Souvenez-vous. Un mois après le tonitruant alunissage de Chang’e 3, le rover Yutu connaissait un sérieux problème avec le panneau solaire protégeant les instruments scientifiques du froid mortel de la nuit lunaire. Actuellement dans sa huitième période de jour lunaire*, le Lapin de Jade est toujours actif mais « les problèmes persistent toujours », déclarait récemment au Quotidien du Peuple Wu Weiren, concepteur en chef du projet. Depuis le 25 janvier, Yutu ne peut plus se déplacer et reste immobilisé à une vingtaine de mètres de l’endroit où Chang’e 3 s’est posé le 14 décembre dernier. Si l’on suppose qu’un rocher ait pu l’endommager, Yutu a néanmoins roulé sur une centaine de mètres et a livré des informations sur la surface de la Lune et ses éventuelles ressources minières.

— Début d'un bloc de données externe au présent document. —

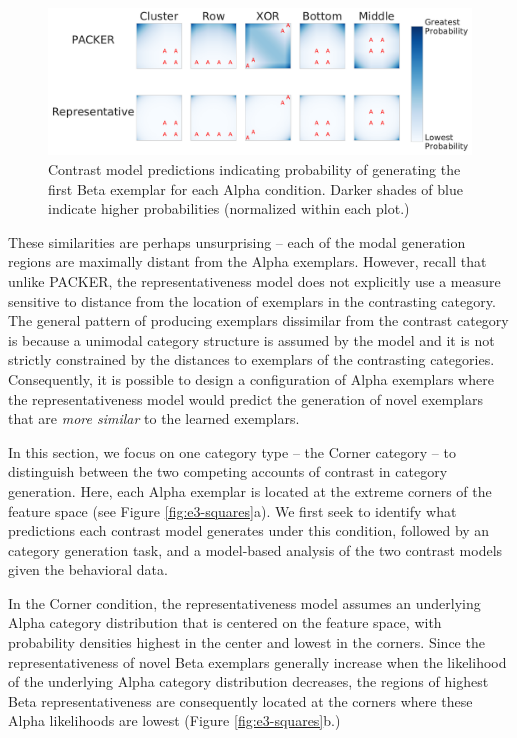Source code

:\documentclass[12pt]{article}
\begin{document}
\begin{flushleft}
\begin{figure}[p]
    \begin{center} 
      \includegraphics[width=\textwidth]{figs/firstbetas.pdf}
      \caption{Contrast model predictions indicating probability of generating
        the first Beta exemplar for each Alpha condition. Darker shades of
        blue indicate higher probabilities (normalized within each plot.)}
      \label{fig:firstbetas}
    \end{center}
\end{figure}

These similarities are perhaps unsurprising -- each of the modal generation
regions are maximally distant from the Alpha exemplars. However, recall that
unlike PACKER, the representativeness model does not explicitly use a measure sensitive to distance from the location of exemplars in the contrasting category. The general pattern of producing exemplars dissimilar from the contrast category is because a unimodal category structure is assumed by the model and it is not strictly constrained by the distances to exemplars of the contrasting categories. Consequently, it is possible to design a configuration of Alpha exemplars where the representativeness model would predict the generation of novel exemplars
that are \emph{more similar} to the learned exemplars.  

In this section, we focus on one category type -- the Corner
category -- to distinguish between the two competing accounts of contrast in
category generation. Here, each Alpha exemplar is located at the extreme corners of the feature space (see Figure \ref{fig:e3-squares}a). We first seek to identify what predictions each contrast model generates under this condition,
followed by an category generation task, and a model-based analysis of the two contrast models given the behavioral data.

In the Corner condition, the representativeness model assumes an underlying
Alpha category distribution that is centered on the feature space, with
probability densities highest in the center and lowest in the corners. Since the representativeness of novel Beta exemplars generally increase when the
likelihood of the underlying Alpha category distribution decreases, the regions
of highest Beta representativeness are consequently located at the corners where
these Alpha likelihoods are lowest (Figure \ref{fig:e3-squares}b.)


\end{flushleft}
\end{document}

A la base, il avait une durée de vie espérée de trois mois et devait pouvoir franchir une dizaine de kilomètres. Si la défaillance mécanique n’était pas survenue, on ose imaginer les autres photos qui auraient pu être prises depuis la surface de la Lune.

 

Schema montrant le composite de la future mission Chang'e 5. Le module d'alunissage (au centre) reprend la forme de Chang'e 3 mais la filiation avec le LEM d'Apollo est évidente. La partie supérieure est le module de remontée qui effectue le rendez-vous en orbite lunaire avec le module inférieure

Un nouveau challenge…

L'an prochain c'est la sonde Chang’e 4 qui doit prendre le chemin de la Lune, avec peut-être un second rover dans la perspective de préparer la mission suivante. Le vrai défi qui attend les scientifiques chinois, c’est donc Chang’e 5 (phase 3 du programme**). Avec cette future sonde, les scientifiques chinois escomptent rapporter sur Terre vers 2017 quelques échantillons pour disposer « à leur tour » de leurs propres morceaux de Lune. Pour envoyer cet ambitieux, et nouveau vaisseau dans l’espace, une nouvelle fusée est requise. C’est la Longue Marche 5 qui doit être lancée depuis le site de lancements de Wenchang actuellement en construction sur l’ile de Heinan en mer de Chine méridionale. Par ailleurs, afin de relever ce nouveau défi d’un voyage automatique aller-retour Terre-Lune-Terre, les ingénieurs chinois devront relever de nouveaux défis. Si aujourd’hui l’alunissage est une chose acquise, il faut ensuite pouvoir collecter les échantillons, redécoller de la Lune, accomplir un rendez-vous en orbite lunaire puis réussir une rentrée atmosphérique à vitesse interplanétaire. Au vu de la réussite des trois premières sondes Chang'e, on voit mal ce qui pourrait empêcher la Chine de ne pas acquérir ces nouvelles compétences pour préparer ce qui constituera un objectif encore plus ambitieux : un débarquement humain à l’horizon 2025/2030...

Antoine Meunier

 

 

 

 

 

Crédit photos: DR

Crédit vidéo : CCTV

Contacts

http://lachroniquespatiale-over-blog.fr

lachroniquespatiale@gmail.com

 

 

*Durée du jour lunaire : A peu près un mois terrestre

**Le programme Chang'e est divisée en trois phases : les sondes orbitales Chang'e 1 et 2 constituent la phase 1, Les atterrisseurs Chang'e 3 et 4 la phase 2 et Chang'e 5 la phase 3

 

 

©                                  La Chronique Spatiale (2014)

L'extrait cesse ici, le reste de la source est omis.